I’m just over half way through my course of chemotherapy, and having determined to try and use these six months as a sabbatical space, as best I could, found myself wondering what this time has taught me so far. I then broadened the question so that it became ‘what has life taught me so far?’ With the implied supplementary questions, ‘so what remains to be learnt?’ and ‘have you incarnated what you think you’ve learnt?’
As I mulled my question I realised that one of the most important things that life has taught me, is the value of good questions. I’ve learnt that questioning is good, exploring is good, curiosity is good. Indeed for me it’s God-given and life-giving; it’s what makes life interesting. It lies at the heart of what it means to be human. Its one of the most important marks of our being made ‘in the image of God’.

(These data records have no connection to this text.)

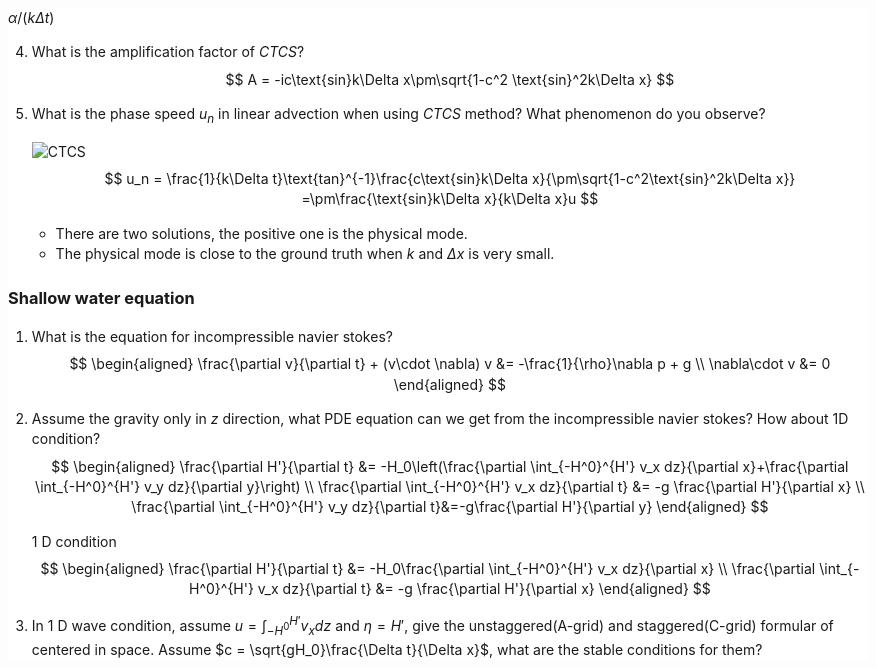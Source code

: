    $\alpha/(k\Delta t)$ 

4. What is the amplification factor of *CTCS*?
   $$
   A = -ic\text{sin}k\Delta x\pm\sqrt{1-c^2 \text{sin}^2k\Delta x}
   $$

5. What is the phase speed $u_n$ in linear advection when using *CTCS* method? What phenomenon do you observe?

   
   ![CTCS](https://s2.loli.net/2023/08/08/gvbXC1YSwpqQrts.png)
   $$
   u_n = \frac{1}{k\Delta t}\text{tan}^{-1}\frac{c\text{sin}k\Delta x}{\pm\sqrt{1-c^2\text{sin}^2k\Delta x}} =\pm\frac{\text{sin}k\Delta x}{k\Delta x}u
   $$

   - There are two solutions, the positive one is the physical mode.
   - The physical mode is close to the ground truth when $k$ and $\Delta x$ is very small.

### Shallow water equation

1. What is the equation for incompressible navier stokes?
   $$
   \begin{aligned}
   \frac{\partial v}{\partial t} + (v\cdot \nabla) v &= -\frac{1}{\rho}\nabla p + g
   \\
   \nabla\cdot v  &= 0
   \end{aligned}
   $$

2. Assume the gravity only in $z$ direction, what PDE equation can we get from the incompressible navier stokes? How about 1D condition?
   $$
   \begin{aligned}
   \frac{\partial H'}{\partial t} &= -H_0\left(\frac{\partial \int_{-H^0}^{H'} v_x dz}{\partial x}+\frac{\partial  \int_{-H^0}^{H'} v_y dz}{\partial y}\right)
   \\
   \frac{\partial \int_{-H^0}^{H'} v_x dz}{\partial t} &= -g \frac{\partial H'}{\partial x}
   \\
   \frac{\partial \int_{-H^0}^{H'} v_y dz}{\partial t}&=-g\frac{\partial H'}{\partial y}
   \end{aligned}
   $$

   1 D condition
   $$
   \begin{aligned}
   \frac{\partial H'}{\partial t} &= -H_0\frac{\partial \int_{-H^0}^{H'} v_x dz}{\partial x}
   \\
   \frac{\partial \int_{-H^0}^{H'} v_x dz}{\partial t} &= -g \frac{\partial H'}{\partial x}
   \end{aligned}
   $$

3. In 1 D wave condition, assume $u= \int_{-H^0}^{H'}v_x dz$ and $\eta=H'$, give  the unstaggered(A-grid) and staggered(C-grid) formular of centered in space. Assume $c = \sqrt{gH_0}\frac{\Delta t}{\Delta x}$, what are the stable conditions for them?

I remember as a teenager spending time walking in nearby Epping Forest, enjoying being in the natural world, and asking myself questions. I’d wonder how Spurs would get on in the match on Saturday, and which girl in our group I might like to go out with. But I’d also ask myself questions like: ‘Why am I here?’, ‘What is life all about?’, ‘What’s the point of it?’, ‘Is there a God, and if so what sort of God are we dealing with?’, ‘Where do I come from before my birth?’, ‘What happens after death?’, ‘Why are human beings both so creative yet also so destructive?’, ‘How might we humans manage things better between us?’.
Nobody else I knew seemed much interested in questions like these. They were never mentioned in any lesson at school. So asking them felt a rather solitary and isolating business [as well as a rich and stimulating one]…….. until I started going to talk with the young priest at our church. I have no memory of how that began, or how often it happened: no memory of what he said in response. But clearly he took my questioning seriously or I wouldn’t have returned. And one day he suggested that I perhaps ought to wonder about getting ordained as a priest myself. And ever since I’ve naïvely, and yet perceptively, known that priesthood for me meant having time to walk in the woods asking questions, together with having conversations with other people like the ones I had with our curate. So that’s a second thing life has taught me
A third thing that I’ve learnt from life is what an amazing thing the human mind is; what an astonishing range of gifts consciousness offers us.[ Quite apart from the fascinating question of where consciousness, all the stuff that goes on in our heads, comes from?] .From the rational business of making everyday decisions based on factual information, at one end of the scale, through the gamut of feelings that can move and overwhelm us, to the insights that come from dreams, visions and the arts, to our capacity to imagine and intuit things at the other. The challenging thing it seems to me is to be able to know which of these range of gifts to call upon when, and to learn to use each of them well.
Of course the questions I asked as a teenager, and continue to ask as I grow older, don’t have rational answers as they are not factual questions. Indeed the rational part of my mind may say that there is no point in asking such questions. Which of course is of no use to me, as I cant help but ask them. Whereas my dreams, visions, imagination and intuition explore all manner of possible answers. And in conversation with others I discover what their dreams, visions, imaginations and intuitions have shown them, and find to my surprise and delight that their insights and mine are not so dissimilar. Moreover books, music and the arts enable me to share the insights of people I’ll never have a face to face conversation with, and who very likely lived centuries before I was born and in cultures very different from mine. And yet, again, their insights are not so dissimilar. All of which encourages me to take my own musings and mullings seriously, and to trust them, as I’ve learnt that many others do. This is the fourth thing I’ve learnt.
This is all rather counter cultural at the moment. Politicians and the general public seem to crave simple black and white measurable solutions to problems that, as far as I can see, are all too often complicated and multi-layered, and don’t admit to simple clear measurable answers, but rather require questioning and creative imaginations that are willing to take risks, explore possibilities, and embrace the possibility of failure.
And the church is no better: the thriving churches are those that offer simple clear cut fundamentalist teaching dealt out by authoritative leaders who tell you what to believe and do, and some people clearly welcome that.
Most, of course, don’t: they want to be encouraged and supported in thinking for themselves, and coming to their own conclusions. These people are not going to be attracted to the ‘thriving’ churches. Instead they’ll either go hungry, or they’ll look elsewhere to contexts that encourage their imaginations and intuitions: they’ll explore the natural world, read novels and poetry, listen to music, look at art, develop their own creativity, nurture their own spirituality.
There’s a growing body of evidence that that is exactly what many people are doing. And God will meet them there, even if un-named, and unrecognised. And the church regards it all with the utmost suspicion, because it often seems to act as if it has the sole franchise on the things of God. In doing so its turning its back on the God it claims to serve, and Who is busy primarily outside its walls. Which, sadly, is a fifth thing I’ve learnt!